When agent-scoped retrieval returns fewer than 5 results, a secondary unscoped pass catches facts planted by other agents. +2 correct.

The Architectural Insight

MemoryStress was designed to expose a specific failure mode: what happens when your memory architecture can't scale beyond a fixed context window.

Systems like Mastra's Observational Memory pack all memories into a ~70k token context. At session 100, that might be fine. At session 500, you're compressing aggressively. At session 1,000, you're throwing information away. The degradation isn't graceful - it's a cliff.

OMEGA's persistent vector store doesn't have this failure mode. Nothing is evicted.
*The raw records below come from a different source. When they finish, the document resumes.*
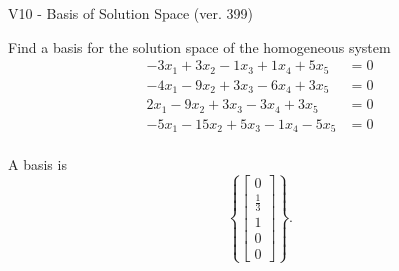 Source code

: \begin{exercise}
  \begin{exerciseTitle}V10 - Basis of Solution Space (ver. 399)\end{exerciseTitle}
  \begin{exerciseStatement}
    Find a basis for the solution space of the homogeneous system 
\begin{align*}
 -3 x_ 1 + 3 x_ 2 -1 x_ 3 + 1 x_ 4 + 5 x_ 5 &= 0  \\ 
  -4 x_ 1 -9 x_ 2 + 3 x_ 3 -6 x_ 4 + 3 x_ 5 &= 0  \\ 
  2 x_ 1 -9 x_ 2 + 3 x_ 3 -3 x_ 4 + 3 x_ 5 &= 0  \\ 
  -5 x_ 1 -15 x_ 2 + 5 x_ 3 -1 x_ 4 -5 x_ 5 &= 0  \\ 
 \end{align*}


 
  \end{exerciseStatement}

  \begin{exerciseAnswer}
   A basis is   
\[\left\{\left[\begin{array}{c}
0 \\
\frac{1}{3} \\
1 \\
0 \\
0
\end{array}\right]\right\}.\]

  


  \end{exerciseAnswer}
\end{exercise} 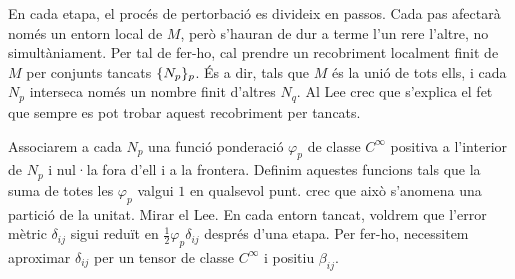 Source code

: En cada etapa, el procés de pertorbació es divideix en passos. Cada pas afectarà només un entorn local de $M$, però s'hauran de dur a terme l'un rere l'altre, no simultàniament. Per tal de fer-ho, cal prendre un recobriment localment finit de $M$ per conjunts tancats $\{N_p\}_p$. És a dir, tals que $M$ és la unió de tots ells, i cada $N_p$ interseca només un nombre finit d'altres $N_q$. {\color{blue}  Al Lee crec que s'explica el fet que sempre es pot trobar aquest recobriment per tancats.}

Associarem a cada $N_p$ una funció ponderació $\varphi_p$ de classe $C^\infty$ positiva a l'interior de $N_p$ i nul·la fora d'ell i a la frontera. Definim aquestes funcions tals que la suma de totes les $\varphi_p$ valgui $1$ en qualsevol punt. {\color{blue} crec que això s'anomena una partició de la unitat. Mirar el Lee. } En cada entorn tancat, voldrem que l'error mètric $\delta_{ij}$ sigui reduït en $\frac12\varphi_p\delta_{ij}$ després d'una etapa. Per fer-ho, necessitem aproximar $\delta_{ij}$ per un tensor de classe $C^\infty$ i positiu $\beta_{ij}$.

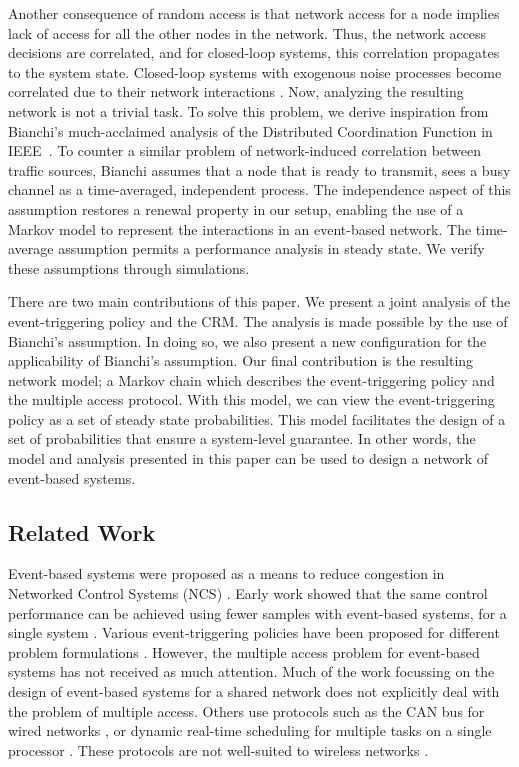 \documentclass[journal]{IEEEtran}
\begin{document}
Another consequence of random access is that network access for a node implies lack of access for all the other nodes in the network. Thus, the network access decisions are correlated, and for closed-loop systems, this correlation propagates to the system state. Closed-loop systems with exogenous noise processes become correlated due to their network interactions \cite{Cervin2008,Rabi2009}. Now, analyzing the resulting network is not a trivial task. To solve this problem, we derive inspiration from Bianchi's much-acclaimed analysis of the Distributed Coordination Function \cite{Bianchi2000} in IEEE~. To counter a similar problem of network-induced correlation between traffic sources, Bianchi assumes that a node that is ready to transmit, sees a busy channel as a time-averaged, independent process. The independence aspect of this assumption restores a renewal property in our setup, enabling the use of a Markov model to represent the interactions in an event-based network. The time-average assumption permits a performance analysis in steady state. We verify these assumptions through simulations.

There are two main contributions of this paper. We present a joint analysis of the event-triggering policy and the CRM. The analysis is made possible by the use of Bianchi's assumption. In doing so, we also present a new configuration for the applicability of Bianchi's assumption. Our final contribution is the resulting network model; a Markov chain which describes the event-triggering policy and the multiple access protocol. With this model, we can view the event-triggering policy as a set of steady state probabilities. This model facilitates the design of a set of probabilities that ensure a system-level guarantee. In other words, the model and analysis presented in this paper can be used to design a network of event-based systems.

\subsection{Related Work}
Event-based systems were proposed as a means to reduce congestion in Networked Control Systems (NCS) \cite{Astrom1999,Yook2002,Otanez2002}. Early work showed that the same control performance can be achieved using fewer samples with event-based systems, for a single system \cite{Tomovic1966,Astrom1999}. Various event-triggering policies have been proposed for different problem formulations \cite{Rabi2006,Tabuada2007,Heemels2008,Henningsson2008}. However, the multiple access problem for event-based systems has not received as much attention. Much of the work focussing on the design of event-based systems for a shared network \cite{Wang2011,Molin2012} does not explicitly deal with the problem of multiple access. Others use protocols such as the CAN bus for wired networks \cite{Anta2009a}, or dynamic real-time scheduling for multiple tasks on a single processor \cite{Tabuada2007}. These protocols are not well-suited to wireless networks \cite{Akyildiz1999,Gummalla2000}.
\end{document}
The trade-off is that retrieval gets harder as the store grows - which is exactly what the Phase 3 dip shows. But harder-to-find is fundamentally different from gone. You can improve retrieval. You can't recover evicted memories.

Cost Transparency

The full benchmark run costs $4.06 using GPT-4o for generation, answering, and grading. That's 4¢ per correct answer.

Critically, the cost scales linearly with sessions, not quadratically. Compression-based architectures that regenerate their entire context block on every cycle face quadratic cost growth as the memory store expands. OMEGA's retrieval-based approach stays constant per query regardless of store size.

$4.06
Total cost
Per correct answer
41 min
Runtime
GPT-4o
Model

Run It on Your System

MemoryStress is open source. You can generate the dataset, write an adapter for your memory system, and see your own degradation curve. Here's how:

# Generate dataset (~$5, ~45 min)
$ python scripts/memorystress_generate.py \
--model gpt-4o --seed 42 --output dataset.json
# Run your adapter (~$4, ~40 min)
$ python scripts/memorystress_harness.py \
--dataset dataset.json --adapter your_system \
--model gpt-4o --grade --output-dir results/
# Check results
$ cat results/metrics.json
✓ degradation_curve.json, per_type.json, summary.md

The harness outputs a degradation curve, per-type breakdown, and full metrics. Write an adapter that implements store() and query() for your system and you're done.

- Jason Sosa, builder of OMEGA

MemoryStress is part of the OMEGA project. Apache 2.0 licensed.